_YOUR OBJECTIVE_
Retrieve all lines below that have the string "esercitazione".

-- Opening Marker --

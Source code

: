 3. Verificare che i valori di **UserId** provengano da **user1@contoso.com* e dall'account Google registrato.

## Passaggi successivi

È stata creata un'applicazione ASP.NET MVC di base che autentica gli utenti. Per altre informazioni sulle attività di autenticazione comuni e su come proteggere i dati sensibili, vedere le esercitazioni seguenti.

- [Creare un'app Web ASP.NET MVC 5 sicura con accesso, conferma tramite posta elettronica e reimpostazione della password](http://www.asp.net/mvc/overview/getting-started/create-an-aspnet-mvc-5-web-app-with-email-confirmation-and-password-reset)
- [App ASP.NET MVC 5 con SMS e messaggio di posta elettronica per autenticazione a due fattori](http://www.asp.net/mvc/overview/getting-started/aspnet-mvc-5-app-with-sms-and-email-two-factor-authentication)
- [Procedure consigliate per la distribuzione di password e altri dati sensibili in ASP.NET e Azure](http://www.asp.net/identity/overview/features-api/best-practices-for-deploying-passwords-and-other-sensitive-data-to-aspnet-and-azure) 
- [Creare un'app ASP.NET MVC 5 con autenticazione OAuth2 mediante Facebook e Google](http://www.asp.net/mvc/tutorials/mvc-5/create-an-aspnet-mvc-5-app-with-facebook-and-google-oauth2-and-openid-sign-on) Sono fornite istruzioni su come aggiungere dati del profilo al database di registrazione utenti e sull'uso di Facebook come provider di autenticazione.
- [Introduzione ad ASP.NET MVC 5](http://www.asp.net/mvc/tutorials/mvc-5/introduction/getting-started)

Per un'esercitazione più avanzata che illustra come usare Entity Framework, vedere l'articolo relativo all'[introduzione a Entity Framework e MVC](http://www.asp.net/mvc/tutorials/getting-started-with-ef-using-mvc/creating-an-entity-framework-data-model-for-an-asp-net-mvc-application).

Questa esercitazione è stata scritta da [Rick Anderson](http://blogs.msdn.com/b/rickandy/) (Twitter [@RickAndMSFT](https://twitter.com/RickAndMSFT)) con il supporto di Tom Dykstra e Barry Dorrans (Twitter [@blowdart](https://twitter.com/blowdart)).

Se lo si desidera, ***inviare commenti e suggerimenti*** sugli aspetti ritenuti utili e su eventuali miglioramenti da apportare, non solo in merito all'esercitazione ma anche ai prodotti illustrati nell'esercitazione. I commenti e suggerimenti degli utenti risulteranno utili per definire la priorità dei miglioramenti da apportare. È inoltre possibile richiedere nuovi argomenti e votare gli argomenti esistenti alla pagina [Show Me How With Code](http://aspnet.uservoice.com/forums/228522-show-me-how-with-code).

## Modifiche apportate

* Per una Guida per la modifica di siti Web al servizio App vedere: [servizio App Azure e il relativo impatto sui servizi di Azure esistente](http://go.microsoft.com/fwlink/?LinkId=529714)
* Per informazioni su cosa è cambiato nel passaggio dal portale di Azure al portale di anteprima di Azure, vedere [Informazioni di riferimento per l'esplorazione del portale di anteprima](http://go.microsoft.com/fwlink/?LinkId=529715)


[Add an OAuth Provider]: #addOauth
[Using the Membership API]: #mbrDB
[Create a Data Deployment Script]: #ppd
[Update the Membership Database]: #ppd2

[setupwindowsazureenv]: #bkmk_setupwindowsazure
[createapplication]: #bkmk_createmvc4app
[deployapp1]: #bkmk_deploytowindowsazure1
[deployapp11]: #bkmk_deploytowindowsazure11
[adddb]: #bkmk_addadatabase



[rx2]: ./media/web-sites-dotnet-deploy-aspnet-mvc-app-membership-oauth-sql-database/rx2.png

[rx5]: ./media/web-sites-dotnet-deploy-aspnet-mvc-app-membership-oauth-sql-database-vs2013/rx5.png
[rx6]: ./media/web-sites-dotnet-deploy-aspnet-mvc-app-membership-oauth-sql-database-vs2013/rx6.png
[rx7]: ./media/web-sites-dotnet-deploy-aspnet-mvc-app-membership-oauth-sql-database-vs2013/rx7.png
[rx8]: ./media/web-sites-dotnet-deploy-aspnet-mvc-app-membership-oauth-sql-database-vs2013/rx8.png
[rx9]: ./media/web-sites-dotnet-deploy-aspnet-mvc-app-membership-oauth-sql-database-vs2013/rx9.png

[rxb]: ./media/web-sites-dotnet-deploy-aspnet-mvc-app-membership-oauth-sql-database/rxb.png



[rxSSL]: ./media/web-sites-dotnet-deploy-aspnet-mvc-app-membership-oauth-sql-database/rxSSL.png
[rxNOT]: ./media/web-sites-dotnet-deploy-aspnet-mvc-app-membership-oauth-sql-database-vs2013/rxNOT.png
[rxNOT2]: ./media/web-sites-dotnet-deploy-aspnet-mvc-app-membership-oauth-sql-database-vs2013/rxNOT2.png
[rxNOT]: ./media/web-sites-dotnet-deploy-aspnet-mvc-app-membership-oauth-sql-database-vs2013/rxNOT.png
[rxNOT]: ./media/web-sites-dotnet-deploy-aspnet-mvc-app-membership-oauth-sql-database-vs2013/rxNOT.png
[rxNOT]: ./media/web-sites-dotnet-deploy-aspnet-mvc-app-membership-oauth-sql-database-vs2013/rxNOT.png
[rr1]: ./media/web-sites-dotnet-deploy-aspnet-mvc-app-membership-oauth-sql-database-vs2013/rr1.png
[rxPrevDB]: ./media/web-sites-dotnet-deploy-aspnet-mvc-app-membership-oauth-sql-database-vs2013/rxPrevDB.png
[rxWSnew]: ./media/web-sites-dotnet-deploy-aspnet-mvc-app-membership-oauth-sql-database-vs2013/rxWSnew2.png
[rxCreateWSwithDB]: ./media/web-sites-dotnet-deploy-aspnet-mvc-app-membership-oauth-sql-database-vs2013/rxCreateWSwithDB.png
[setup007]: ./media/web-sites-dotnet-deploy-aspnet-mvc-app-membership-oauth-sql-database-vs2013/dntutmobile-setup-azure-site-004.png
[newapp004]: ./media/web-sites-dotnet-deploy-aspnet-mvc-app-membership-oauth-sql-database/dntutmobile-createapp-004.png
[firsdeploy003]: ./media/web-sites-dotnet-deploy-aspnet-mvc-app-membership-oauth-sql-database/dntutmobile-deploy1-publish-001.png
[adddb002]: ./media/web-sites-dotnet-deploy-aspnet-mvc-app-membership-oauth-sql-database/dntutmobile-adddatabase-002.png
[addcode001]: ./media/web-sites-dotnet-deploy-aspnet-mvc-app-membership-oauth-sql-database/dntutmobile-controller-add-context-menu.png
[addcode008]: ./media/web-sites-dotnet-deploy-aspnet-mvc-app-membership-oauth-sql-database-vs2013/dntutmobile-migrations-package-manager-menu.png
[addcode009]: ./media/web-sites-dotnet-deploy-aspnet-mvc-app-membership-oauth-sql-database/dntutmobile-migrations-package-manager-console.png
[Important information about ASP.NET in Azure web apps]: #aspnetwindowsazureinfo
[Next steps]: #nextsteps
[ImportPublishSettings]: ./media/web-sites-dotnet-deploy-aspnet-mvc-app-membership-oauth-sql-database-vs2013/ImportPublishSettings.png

-- Closing Marker --

_RESPONSE AREA_
Per un'esercitazione più avanzata che illustra come usare Entity Framework, vedere l'articolo relativo all'[introduzione a Entity Framework e MVC](http://www.asp.net/mvc/tutorials/getting-started-with-ef-using-mvc/creating-an-entity-framework-data-model-for-an-asp-net-mvc-application).
Questa esercitazione è stata scritta da [Rick Anderson](http://blogs.msdn.com/b/rickandy/) (Twitter [@RickAndMSFT](https://twitter.com/RickAndMSFT)) con il supporto di Tom Dykstra e Barry Dorrans (Twitter [@blowdart](https://twitter.com/blowdart)).
Se lo si desidera, ***inviare commenti e suggerimenti*** sugli aspetti ritenuti utili e su eventuali miglioramenti da apportare, non solo in merito all'esercitazione ma anche ai prodotti illustrati nell'esercitazione. I commenti e suggerimenti degli utenti risulteranno utili per definire la priorità dei miglioramenti da apportare. È inoltre possibile richiedere nuovi argomenti e votare gli argomenti esistenti alla pagina [Show Me How With Code](http://aspnet.uservoice.com/forums/228522-show-me-how-with-code).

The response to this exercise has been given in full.